In the proteinuria-KF/mortality cohort, 167 of 659 patients with baseline proteinuria <1 g/d experienced a KF/all-cause mortality event over a median (Q1–Q3) follow-up of 37.0 (17.1–67.2) months, while 308 of 788 patients with baseline proteinuria ≥1 g/d experienced a KF/all-cause mortality event over a median (Q1–Q3) follow-up of 23.9 (7.3–51.1) months. The Kaplan–Meier analysis resulted in a significantly higher risk of KF/mortality for patients with proteinuria >1 g/d at baseline (P < 0.001; Figure 3A). In the unadjusted Cox proportional hazards model, proteinuria ≥1 g/d was associated with elevated risk for KF/mortality events (HR [95% CI]: 2.43 [2.01 to 2.93]; P < 0.001). After adjusting for covariates, proteinuria ≥1 g/d remained associated with a significantly elevated risk for KF/all-cause mortality events (HR [95% CI]: 2.10 [1.73 to 2.56]; P < 0.001; Figure 3B).

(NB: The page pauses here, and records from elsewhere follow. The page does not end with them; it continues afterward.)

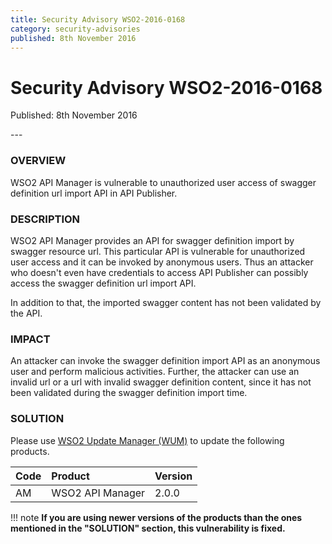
 ```yaml
---
title: Security Advisory WSO2-2016-0168
category: security-advisories
published: 8th November 2016
---
```


# Security Advisory WSO2-2016-0168

<p class="doc-version">Published: 8th November 2016</p>
---

### OVERVIEW
WSO2 API Manager is vulnerable to unauthorized user access of swagger definition url import API in API Publisher.


### DESCRIPTION
WSO2 API Manager provides an API for swagger definition import by swagger resource url. This particular API is vulnerable for unauthorized user access and it can be invoked by anonymous users. Thus an attacker who doesn't even have credentials to access API Publisher can possibly access the swagger definition url import API.

In addition to that, the imported swagger content has not been validated by the API.


### IMPACT
An attacker can invoke the swagger definition import API as an anonymous user and perform malicious activities. Further, the attacker can use an invalid url or a url with invalid swagger definition content, since it has not been validated during the swagger definition import time.


### SOLUTION
Please use [WSO2 Update Manager (WUM)](https://wso2.com/updates/wum/) to update the following products.

| **Code** | **Product** | **Version** |
| :--- | :------ | :------ |
| AM | WSO2 API Manager | 2.0.0 |


!!! note
    **If you are using newer versions of the products than the ones mentioned in the "SOLUTION" section, this vulnerability is fixed.**
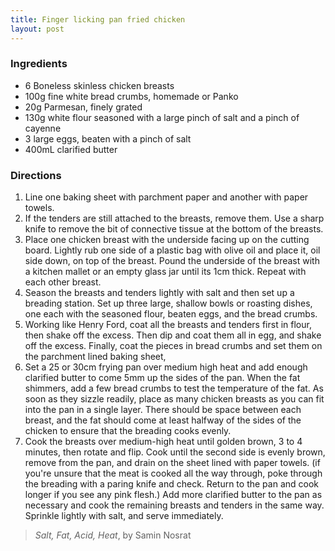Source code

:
 ```yaml
---
title: Finger licking pan fried chicken
layout: post
---
```

### Ingredients
- 6 Boneless skinless chicken breasts
- 100g fine white bread crumbs, homemade or Panko
- 20g Parmesan, finely grated
- 130g white flour seasoned with a large pinch of salt and a pinch of cayenne
- 3 large eggs, beaten with a pinch of salt
- 400mL clarified butter

### Directions
1. Line one baking sheet with parchment paper and another with paper towels.
2. If the tenders are still attached to the breasts, remove them. Use a sharp knife to remove the bit of connective tissue at the bottom of the breasts.
3. Place one chicken breast with the underside facing up on the cutting board. Lightly rub one side of a plastic bag with olive oil and place it, oil side down, on top of the breast. Pound the underside of the breast with a kitchen mallet or an empty glass jar until its 1cm thick. Repeat with each other breast.
4. Season the breasts and tenders lightly with salt and then set up a breading station. Set up three large, shallow bowls or roasting dishes, one each with the seasoned flour, beaten eggs, and the bread crumbs.
5. Working like Henry Ford, coat all the breasts and tenders first in flour, then shake off the excess. Then dip and coat them all in egg, and shake off the excess. Finally, coat the pieces in bread crumbs and set them on the parchment lined baking sheet,
6. Set a 25 or 30cm frying pan over medium high heat and add enough clarified butter to come 5mm up the sides of the pan. When the fat shimmers, add a few bread crumbs to test the temperature of the fat. As soon as they sizzle readily, place as many chicken breasts as you can fit into the pan in a single layer. There should be space between each breast, and the fat should come at least halfway of the sides of the chicken to ensure that the breading cooks evenly.
7. Cook the breasts over medium-high heat until golden brown, 3 to 4 minutes, then rotate and flip. Cook until the second side is evenly brown, remove from the pan, and drain on the sheet lined with paper towels. (if you're unsure that the meat is cooked all the way through, poke through the breading with a paring knife and check. Return to the pan and cook longer if you see any pink flesh.) Add more clarified butter to the pan as necessary and cook the remaining breasts and tenders in the same way. Sprinkle lightly with salt, and serve immediately.

> *Salt, Fat, Acid, Heat*, by Samin Nosrat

KF Status Was Associated With CVD/All-Cause Mortality Events
In the KF-CVD/mortality cohort, 632 of 5784 patients with baseline pre-KF status experienced a CVD/all-cause mortality event over a median (Q1–Q3) follow-up of 44.4 (22.9–73.0) months, while 221 of 1029 patients with baseline post-KF status experienced a CVD/all-cause mortality event over a median (Q1–Q3) follow-up of 33.5 (15.3–60.1) months. The Kaplan–Meier analysis resulted in a significantly higher risk of CVD/mortality for patients with baseline post-KF status (P < 0.001; Figure 4A). In the unadjusted Cox proportional hazards model, post-KF status was associated with elevated risk for CVD/mortality events (HR [95% CI]: 3.85 [3.35 to 4.43]; P < 0.001). Post-KF status was also associated with elevated risk for CVD/all-cause mortality events (HR [95% CI]: 3.28 [2.82 to 3.81]; P < 0.001) after adjustment (Figure 4B).
Discussion
To our knowledge, this is the first real-world study analyzing the effect of proteinuria on the risk of CVD/mortality events in patients with IgAN in the United States. We demonstrated that elevated proteinuria ≥1 g/d and progression to KF in patients with IgAN were associated with a significantly higher risk of patients experiencing a CVD/mortality event. Our analysis demonstrated consistent results of the prognostic effects of proteinuria through different approaches: the Kaplan–Meier analysis by the baseline proteinuria, the univariate Cox model by time-dependent proteinuria, and the covariate-adjusted Cox model by time-dependent proteinuria. We note that time-dependent proteinuria dynamically reflects disease progression and has been validated as the best metric to account for the prognostic effects of proteinuria over the majority of the follow-up time for IgAN, better than baseline proteinuria and time-averaged proteinuria.24 These results highlight the potential for reduction in CVD/mortality risk with effective reduction of proteinuria and prevention of KF in the management of IgAN.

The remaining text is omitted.